ABOUT THIS EXERCISE:
The listing below must be returned in full and unchanged, without the images it carries.

RECORDS FOR THIS EXERCISE:
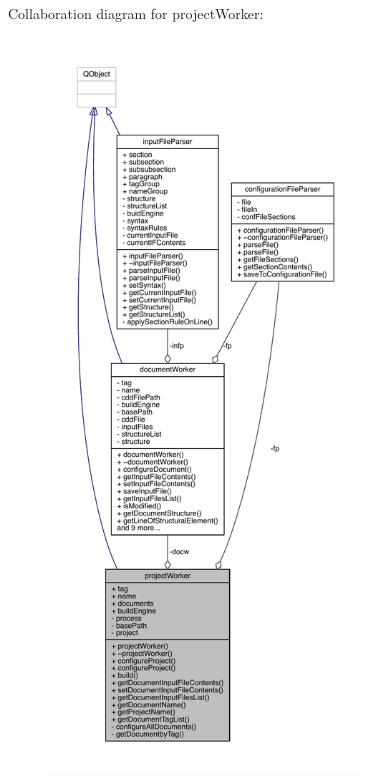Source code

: Collaboration diagram for project\+Worker\+:\nopagebreak
\begin{figure}[H]
\begin{center}
\leavevmode
\includegraphics[height=550pt]{classproject_worker__coll__graph}
\end{center}
\end{figure}
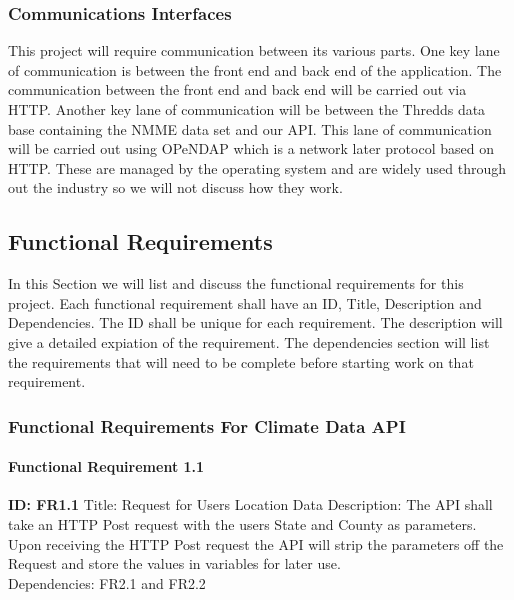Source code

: \documentclass[onecolumn, draftclsnofoot,10pt, compsoc]{article}
\begin{document}
        \subsubsection{Communications Interfaces}
					This project will require communication between its various parts. One key lane of communication is between the front end and back end of the application. The communication between the front end and back end will be carried out via HTTP. Another key lane of communication will be between the Thredds data base containing the NMME data set and our API. This lane of communication will be carried out using OPeNDAP which is a network later protocol based on HTTP. These are managed by the operating system and are widely used through out the industry so we will not discuss how they work.\\


		\subsection{Functional Requirements}
			In this Section we will list and discuss the functional requirements for this project. Each functional requirement shall have an ID, Title, Description and Dependencies. The ID shall be unique for each requirement. The description will give a detailed expiation of the requirement. The dependencies section will list the requirements that will need to be complete before starting work on that requirement.\\


			\subsubsection{Functional Requirements For Climate Data API}
					\paragraph{Functional Requirement 1.1}
						\textbf{ID: FR1.1} \hfill \break
						Title: Request for Users Location Data\hfill \break
						Description: The API shall take an HTTP Post request with the users State and County as parameters. Upon receiving the HTTP Post request the API will strip the parameters off the Request and store the values in variables for later use.\\
						Dependencies: FR2.1 and FR2.2\hfill \break
\end{document}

SOLUTION FOR THIS PROBLEM:
Source code

: Collaboration diagram for project\+Worker\+:\nopagebreak
\begin{figure}[H]
\begin{center}
\leavevmode
\includegraphics[height=550pt]{classproject_worker__coll__graph}
\end{center}
\end{figure}
Source code

: \documentclass[onecolumn, draftclsnofoot,10pt, compsoc]{article}
\begin{document}
        \subsubsection{Communications Interfaces}
					This project will require communication between its various parts. One key lane of communication is between the front end and back end of the application. The communication between the front end and back end will be carried out via HTTP. Another key lane of communication will be between the Thredds data base containing the NMME data set and our API. This lane of communication will be carried out using OPeNDAP which is a network later protocol based on HTTP. These are managed by the operating system and are widely used through out the industry so we will not discuss how they work.\\


		\subsection{Functional Requirements}
			In this Section we will list and discuss the functional requirements for this project. Each functional requirement shall have an ID, Title, Description and Dependencies. The ID shall be unique for each requirement. The description will give a detailed expiation of the requirement. The dependencies section will list the requirements that will need to be complete before starting work on that requirement.\\


			\subsubsection{Functional Requirements For Climate Data API}
					\paragraph{Functional Requirement 1.1}
						\textbf{ID: FR1.1} \hfill \break
						Title: Request for Users Location Data\hfill \break
						Description: The API shall take an HTTP Post request with the users State and County as parameters. Upon receiving the HTTP Post request the API will strip the parameters off the Request and store the values in variables for later use.\\
						Dependencies: FR2.1 and FR2.2\hfill \break
\end{document}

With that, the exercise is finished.